In any case, the PM H+-ATPase appears to be a target of NO-mediated HA action (Figs. 3, 4). Based on the classical chemiosmotic hypothesis of auxin transport (Lomax et al. 1985; Li et al. 2005), H+ extrusion induced by NO could assume a crucial role in auxin distribution in roots. On the other hand, the IAA and HA-induced H+-ATPase activity could account for the activation of the non-enzymatic pH-dependent mechanism of NO production in the apoplast. In addition, to complete this scenario, it is tempting to speculate that the phenolic components reported to be present in these HA (Canellas et al. 2002) could contribute to this process, as it was previously described for other kinds of phenolic agents (Stöhr and Ullrich 2002; Bethke et al. 2004).

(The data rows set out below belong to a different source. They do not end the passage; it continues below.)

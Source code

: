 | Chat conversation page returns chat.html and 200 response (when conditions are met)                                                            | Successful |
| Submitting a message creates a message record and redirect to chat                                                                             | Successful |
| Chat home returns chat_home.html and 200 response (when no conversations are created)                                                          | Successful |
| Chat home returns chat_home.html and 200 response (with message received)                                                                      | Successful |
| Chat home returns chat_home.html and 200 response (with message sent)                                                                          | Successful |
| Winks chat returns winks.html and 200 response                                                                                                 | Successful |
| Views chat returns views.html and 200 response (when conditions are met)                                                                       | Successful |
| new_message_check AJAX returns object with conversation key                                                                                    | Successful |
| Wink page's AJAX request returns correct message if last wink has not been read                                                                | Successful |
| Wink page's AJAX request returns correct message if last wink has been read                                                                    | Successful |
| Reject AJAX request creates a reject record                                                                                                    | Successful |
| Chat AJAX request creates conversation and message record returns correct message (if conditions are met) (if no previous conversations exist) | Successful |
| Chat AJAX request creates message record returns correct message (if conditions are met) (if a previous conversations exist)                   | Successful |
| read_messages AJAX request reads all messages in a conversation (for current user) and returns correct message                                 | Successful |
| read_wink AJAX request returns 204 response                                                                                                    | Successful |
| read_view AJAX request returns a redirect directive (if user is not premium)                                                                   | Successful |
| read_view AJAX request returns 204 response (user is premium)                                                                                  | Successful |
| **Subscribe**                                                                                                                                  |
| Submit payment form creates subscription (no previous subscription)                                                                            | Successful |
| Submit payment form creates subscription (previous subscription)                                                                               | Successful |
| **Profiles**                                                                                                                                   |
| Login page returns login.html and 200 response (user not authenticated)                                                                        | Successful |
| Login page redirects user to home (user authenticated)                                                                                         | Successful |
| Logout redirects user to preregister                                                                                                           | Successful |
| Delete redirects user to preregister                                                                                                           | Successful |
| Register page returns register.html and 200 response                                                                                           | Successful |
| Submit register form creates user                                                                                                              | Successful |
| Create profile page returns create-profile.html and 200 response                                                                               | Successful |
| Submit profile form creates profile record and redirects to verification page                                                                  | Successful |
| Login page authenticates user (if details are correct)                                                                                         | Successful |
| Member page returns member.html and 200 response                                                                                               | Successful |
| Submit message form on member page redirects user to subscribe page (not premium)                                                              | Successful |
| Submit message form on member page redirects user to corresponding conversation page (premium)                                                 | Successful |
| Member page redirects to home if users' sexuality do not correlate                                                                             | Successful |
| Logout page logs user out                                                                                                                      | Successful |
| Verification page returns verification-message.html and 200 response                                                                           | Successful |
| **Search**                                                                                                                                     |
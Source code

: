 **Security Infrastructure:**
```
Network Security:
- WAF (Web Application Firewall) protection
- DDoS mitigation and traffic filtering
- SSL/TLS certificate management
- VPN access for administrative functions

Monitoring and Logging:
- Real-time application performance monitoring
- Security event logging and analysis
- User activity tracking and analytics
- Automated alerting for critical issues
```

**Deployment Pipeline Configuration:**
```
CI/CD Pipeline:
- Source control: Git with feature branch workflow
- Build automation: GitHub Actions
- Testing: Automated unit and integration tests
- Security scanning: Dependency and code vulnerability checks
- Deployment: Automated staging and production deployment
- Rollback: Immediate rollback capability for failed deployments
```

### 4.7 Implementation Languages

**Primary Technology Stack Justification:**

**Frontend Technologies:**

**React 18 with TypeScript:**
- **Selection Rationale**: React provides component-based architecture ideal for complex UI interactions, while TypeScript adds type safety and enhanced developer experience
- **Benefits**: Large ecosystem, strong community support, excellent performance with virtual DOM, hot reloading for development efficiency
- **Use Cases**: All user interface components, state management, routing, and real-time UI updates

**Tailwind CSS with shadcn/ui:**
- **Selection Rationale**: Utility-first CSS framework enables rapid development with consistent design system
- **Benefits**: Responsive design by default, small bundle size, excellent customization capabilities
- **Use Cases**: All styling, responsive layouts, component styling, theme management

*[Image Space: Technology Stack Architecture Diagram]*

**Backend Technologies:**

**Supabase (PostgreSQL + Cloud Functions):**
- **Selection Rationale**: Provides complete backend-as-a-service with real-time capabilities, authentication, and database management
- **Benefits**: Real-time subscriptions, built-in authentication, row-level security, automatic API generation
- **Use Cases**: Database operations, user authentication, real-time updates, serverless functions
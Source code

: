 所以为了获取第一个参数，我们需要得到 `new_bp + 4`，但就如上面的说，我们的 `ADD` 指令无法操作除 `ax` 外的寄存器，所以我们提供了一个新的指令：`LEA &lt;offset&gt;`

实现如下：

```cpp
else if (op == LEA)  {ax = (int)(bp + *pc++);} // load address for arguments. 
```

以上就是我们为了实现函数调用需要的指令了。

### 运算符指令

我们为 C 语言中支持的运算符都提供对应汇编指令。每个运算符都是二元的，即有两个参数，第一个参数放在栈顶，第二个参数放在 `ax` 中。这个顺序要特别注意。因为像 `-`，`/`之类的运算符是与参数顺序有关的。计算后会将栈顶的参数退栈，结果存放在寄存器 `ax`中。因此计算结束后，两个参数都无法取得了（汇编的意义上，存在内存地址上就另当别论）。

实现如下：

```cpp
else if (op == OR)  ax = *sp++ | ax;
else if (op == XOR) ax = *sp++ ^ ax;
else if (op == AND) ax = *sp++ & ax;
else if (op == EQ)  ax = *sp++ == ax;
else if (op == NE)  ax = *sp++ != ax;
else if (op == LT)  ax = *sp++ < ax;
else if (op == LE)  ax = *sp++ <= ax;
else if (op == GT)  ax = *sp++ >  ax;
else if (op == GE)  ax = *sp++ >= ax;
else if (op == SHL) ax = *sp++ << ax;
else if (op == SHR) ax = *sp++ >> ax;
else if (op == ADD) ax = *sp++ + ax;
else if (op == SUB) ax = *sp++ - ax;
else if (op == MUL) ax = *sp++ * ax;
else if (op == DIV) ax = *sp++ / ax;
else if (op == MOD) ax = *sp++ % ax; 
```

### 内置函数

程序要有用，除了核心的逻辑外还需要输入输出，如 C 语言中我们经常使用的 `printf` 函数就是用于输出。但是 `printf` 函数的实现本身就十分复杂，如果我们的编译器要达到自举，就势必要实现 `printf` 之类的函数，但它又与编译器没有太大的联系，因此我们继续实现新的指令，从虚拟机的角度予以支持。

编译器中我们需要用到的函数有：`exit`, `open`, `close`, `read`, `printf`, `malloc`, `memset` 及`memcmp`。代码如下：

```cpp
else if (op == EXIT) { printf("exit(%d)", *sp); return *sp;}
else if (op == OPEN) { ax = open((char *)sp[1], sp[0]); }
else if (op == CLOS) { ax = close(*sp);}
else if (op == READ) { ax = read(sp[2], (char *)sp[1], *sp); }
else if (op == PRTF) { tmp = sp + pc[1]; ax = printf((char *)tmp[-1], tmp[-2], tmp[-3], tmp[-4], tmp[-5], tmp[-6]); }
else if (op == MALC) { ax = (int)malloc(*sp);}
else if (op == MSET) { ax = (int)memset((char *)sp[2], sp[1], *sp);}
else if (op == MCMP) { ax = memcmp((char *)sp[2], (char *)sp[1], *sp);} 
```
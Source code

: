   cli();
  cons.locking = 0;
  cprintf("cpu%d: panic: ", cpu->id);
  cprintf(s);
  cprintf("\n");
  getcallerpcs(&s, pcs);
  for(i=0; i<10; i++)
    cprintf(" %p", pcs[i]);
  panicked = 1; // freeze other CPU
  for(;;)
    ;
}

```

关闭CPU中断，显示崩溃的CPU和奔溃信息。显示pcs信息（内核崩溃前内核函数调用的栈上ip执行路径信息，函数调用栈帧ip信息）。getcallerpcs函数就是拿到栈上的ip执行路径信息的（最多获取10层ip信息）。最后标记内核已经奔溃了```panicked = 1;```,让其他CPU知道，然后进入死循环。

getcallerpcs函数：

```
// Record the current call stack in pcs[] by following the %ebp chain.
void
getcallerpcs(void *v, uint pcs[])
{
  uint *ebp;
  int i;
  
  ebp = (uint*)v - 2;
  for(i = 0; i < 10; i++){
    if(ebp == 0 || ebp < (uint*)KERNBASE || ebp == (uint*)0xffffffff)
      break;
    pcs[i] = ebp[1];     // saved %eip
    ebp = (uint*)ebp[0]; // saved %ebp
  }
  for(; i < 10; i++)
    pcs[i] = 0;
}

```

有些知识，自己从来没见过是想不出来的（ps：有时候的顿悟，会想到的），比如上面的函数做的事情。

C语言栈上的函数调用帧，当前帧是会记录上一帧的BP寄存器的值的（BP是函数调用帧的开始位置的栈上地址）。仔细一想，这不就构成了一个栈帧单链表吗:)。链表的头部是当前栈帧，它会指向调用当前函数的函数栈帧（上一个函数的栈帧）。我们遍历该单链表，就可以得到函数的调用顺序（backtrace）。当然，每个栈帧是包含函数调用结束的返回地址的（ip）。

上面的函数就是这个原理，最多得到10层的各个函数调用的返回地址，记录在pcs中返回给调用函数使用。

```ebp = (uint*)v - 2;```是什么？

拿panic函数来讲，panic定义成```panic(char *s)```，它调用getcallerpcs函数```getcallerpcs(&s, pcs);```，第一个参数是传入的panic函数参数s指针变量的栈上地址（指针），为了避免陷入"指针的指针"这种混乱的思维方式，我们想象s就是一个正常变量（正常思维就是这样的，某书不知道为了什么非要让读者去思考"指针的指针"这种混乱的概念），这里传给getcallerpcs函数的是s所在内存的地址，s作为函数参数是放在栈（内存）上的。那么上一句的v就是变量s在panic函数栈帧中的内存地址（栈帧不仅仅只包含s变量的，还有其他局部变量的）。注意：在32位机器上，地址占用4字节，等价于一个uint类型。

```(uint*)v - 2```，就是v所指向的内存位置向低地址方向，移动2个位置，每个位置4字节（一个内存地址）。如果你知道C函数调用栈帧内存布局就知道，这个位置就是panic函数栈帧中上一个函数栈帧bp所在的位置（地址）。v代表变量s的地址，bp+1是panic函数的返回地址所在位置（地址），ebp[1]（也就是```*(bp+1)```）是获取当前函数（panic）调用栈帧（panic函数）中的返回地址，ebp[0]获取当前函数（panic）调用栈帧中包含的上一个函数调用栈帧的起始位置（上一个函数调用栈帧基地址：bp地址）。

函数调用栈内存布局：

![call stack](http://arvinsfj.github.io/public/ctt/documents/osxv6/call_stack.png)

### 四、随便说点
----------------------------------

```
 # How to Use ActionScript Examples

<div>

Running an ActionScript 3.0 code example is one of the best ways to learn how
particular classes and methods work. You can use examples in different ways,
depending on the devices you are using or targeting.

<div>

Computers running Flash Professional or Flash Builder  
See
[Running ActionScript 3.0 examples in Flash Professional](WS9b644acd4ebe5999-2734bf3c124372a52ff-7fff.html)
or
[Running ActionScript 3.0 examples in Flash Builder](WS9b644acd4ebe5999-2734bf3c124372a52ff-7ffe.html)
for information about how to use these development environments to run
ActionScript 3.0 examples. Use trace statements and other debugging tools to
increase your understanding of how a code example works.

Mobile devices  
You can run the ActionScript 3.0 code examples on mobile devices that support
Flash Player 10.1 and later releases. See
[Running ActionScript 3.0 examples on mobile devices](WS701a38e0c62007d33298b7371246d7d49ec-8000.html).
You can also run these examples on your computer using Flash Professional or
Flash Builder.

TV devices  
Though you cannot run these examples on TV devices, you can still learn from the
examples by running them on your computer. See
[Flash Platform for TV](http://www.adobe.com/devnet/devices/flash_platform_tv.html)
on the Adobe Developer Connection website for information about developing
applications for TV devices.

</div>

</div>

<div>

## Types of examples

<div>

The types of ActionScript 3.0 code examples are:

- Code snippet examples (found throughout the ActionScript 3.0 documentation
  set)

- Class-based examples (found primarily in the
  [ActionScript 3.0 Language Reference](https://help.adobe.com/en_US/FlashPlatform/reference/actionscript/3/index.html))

To the best of our knowledge, these are the first evidences on NO-induced PM ATPase hydrolytic activity and H+-pumping monitored during LR development. However, further studies will be needed to clarify whether the relationship between the enzyme activation and LR development is causal or casual. Nevertheless, the present data on H+-pump activation, root acidification and growth are too consistent with the acid-growth mechanism to be coincidental and yet, it cannot be better explained from any alternative proposed model. The auxin inhibitors data reinforced previous evidence suggesting that HA could act as environmental derived auxins, and goes further by showing the increase of NO production during HA-induced LR development. Taking together these data concerning the NO-activation of the H+-pump, the HA and IAA-induced acid growth mechanism (Zandonadi et al. 2007), and the acidifying-dependent apoplastic NO production (e.g. Stöhr and Ullrich 2002), it is possible to postulate an intriguing NO-induced NO-release amplifier mechanism for the HA/auxin signaling, by which the root system architecture could be modulated depending on the signals derived from the organic matter of its environment.